Deep Learning Course
Pre-requisites for the course : Some programming knowledge required
Basic Python programming
Some knowledge about ML algorithms but not necessary. We will teach you the rest.
Date: Course commences from the third week of February
1. Introduction to Deep Learning
Be able to explain the major trends driving the rise of deep learning, and understand where and how it is applied today.
2. Neural Networks Basics
Learn to set up a machine learning problem with a neural network mindset.
Learn to use vectorization to speed up your models.
3. Shallow Neural Networks
Learn to build a neural network with one hidden layer, using forward propagation and backpropagation.
4. Deep Neural Networks
Understand the key computations underlying deep learning, use them to build and train deep neural networks, and apply it to computer vision.
5. Optimization Algorithms
We will be looking into the evolution of optimization algorithms and the state of the art algorithms like Adagrad being used today.
6. Hyperparameter tuning, Batch Normalization and Programming Frameworks
Hyper parameter tuning forms the heart of any Deep Learning or Machine learning project, hence we will be looking into techniques which will help us do that.
7. Convolutional Neural Network
This module will teach you how to build convolutional neural networks and apply it to image data.
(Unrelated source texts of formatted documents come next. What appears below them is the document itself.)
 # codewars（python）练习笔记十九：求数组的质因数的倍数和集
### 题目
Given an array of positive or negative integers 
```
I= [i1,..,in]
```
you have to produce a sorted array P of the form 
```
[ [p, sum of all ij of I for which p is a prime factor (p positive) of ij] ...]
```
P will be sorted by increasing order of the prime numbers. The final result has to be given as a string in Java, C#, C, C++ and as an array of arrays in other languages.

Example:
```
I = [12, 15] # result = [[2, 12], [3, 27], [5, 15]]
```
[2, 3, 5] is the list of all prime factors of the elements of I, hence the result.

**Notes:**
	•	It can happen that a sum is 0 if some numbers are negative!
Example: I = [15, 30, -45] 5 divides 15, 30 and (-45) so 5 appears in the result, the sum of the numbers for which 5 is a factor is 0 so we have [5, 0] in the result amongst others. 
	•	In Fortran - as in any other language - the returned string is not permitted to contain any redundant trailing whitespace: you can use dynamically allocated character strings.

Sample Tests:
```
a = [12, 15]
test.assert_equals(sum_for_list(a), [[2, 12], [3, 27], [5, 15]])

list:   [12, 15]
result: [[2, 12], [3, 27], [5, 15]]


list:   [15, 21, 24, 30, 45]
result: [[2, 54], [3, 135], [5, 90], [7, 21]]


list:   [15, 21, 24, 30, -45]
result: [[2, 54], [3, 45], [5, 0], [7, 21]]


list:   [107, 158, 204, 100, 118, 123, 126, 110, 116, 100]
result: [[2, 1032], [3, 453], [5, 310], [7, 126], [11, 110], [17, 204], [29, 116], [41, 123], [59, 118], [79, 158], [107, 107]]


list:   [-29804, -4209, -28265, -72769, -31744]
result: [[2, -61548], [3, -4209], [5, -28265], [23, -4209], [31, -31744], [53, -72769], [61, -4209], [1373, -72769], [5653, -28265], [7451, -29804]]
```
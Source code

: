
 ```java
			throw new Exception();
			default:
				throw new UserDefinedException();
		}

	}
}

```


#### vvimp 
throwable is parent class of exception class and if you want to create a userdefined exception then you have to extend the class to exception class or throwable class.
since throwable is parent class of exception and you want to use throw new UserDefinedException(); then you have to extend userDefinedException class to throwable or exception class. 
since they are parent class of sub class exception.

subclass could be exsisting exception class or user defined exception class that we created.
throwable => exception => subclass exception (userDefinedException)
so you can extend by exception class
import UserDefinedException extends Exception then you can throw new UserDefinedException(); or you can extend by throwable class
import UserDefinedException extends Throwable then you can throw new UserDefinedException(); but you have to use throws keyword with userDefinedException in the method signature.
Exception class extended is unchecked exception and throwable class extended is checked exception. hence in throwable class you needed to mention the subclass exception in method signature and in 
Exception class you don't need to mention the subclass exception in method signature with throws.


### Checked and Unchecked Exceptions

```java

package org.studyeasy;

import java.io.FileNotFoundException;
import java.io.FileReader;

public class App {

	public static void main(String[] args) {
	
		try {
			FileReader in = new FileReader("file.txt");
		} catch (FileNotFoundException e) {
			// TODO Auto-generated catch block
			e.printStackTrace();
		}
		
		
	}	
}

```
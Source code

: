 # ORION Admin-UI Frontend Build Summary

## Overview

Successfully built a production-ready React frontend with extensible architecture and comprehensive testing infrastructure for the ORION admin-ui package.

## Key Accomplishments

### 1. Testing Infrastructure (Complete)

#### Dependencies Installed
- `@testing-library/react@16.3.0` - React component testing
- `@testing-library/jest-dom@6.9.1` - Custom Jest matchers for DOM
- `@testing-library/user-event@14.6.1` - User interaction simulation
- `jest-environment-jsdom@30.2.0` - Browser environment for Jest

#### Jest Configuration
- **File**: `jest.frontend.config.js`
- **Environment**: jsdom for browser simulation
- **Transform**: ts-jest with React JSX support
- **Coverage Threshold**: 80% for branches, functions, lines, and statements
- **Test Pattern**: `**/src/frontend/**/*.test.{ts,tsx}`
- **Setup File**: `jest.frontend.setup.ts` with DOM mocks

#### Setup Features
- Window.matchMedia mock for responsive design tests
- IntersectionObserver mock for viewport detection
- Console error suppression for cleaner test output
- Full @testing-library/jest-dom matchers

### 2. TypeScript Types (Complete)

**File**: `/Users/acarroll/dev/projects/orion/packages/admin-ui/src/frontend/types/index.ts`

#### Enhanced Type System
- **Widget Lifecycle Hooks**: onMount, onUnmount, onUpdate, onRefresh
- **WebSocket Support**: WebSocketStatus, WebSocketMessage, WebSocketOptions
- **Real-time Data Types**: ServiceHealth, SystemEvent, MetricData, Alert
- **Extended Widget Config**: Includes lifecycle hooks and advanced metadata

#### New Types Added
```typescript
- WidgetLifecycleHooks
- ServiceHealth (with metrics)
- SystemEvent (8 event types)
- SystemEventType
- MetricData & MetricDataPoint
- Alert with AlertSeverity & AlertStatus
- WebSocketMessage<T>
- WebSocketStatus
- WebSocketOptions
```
Thanks to deep learning, computer vision is working far better than just two years ago, and this is enabling numerous exciting applications ranging from safe autonomous driving, to accurate face recognition, to automatic reading of radiology images
8. Sequence Modelling
This module will teach you how to build models for natural language, audio, and other sequence data. Thanks to deep learning, sequence algorithms are working far better than just two years ago, and this is enabling numerous exciting applications in speech recognition, music synthesis, chatbots, machine translation, natural language understanding, and many others. We will be looking into Recurrent Neural Networks (RNNs), and commonly-used variants such as GRUs and LSTMs.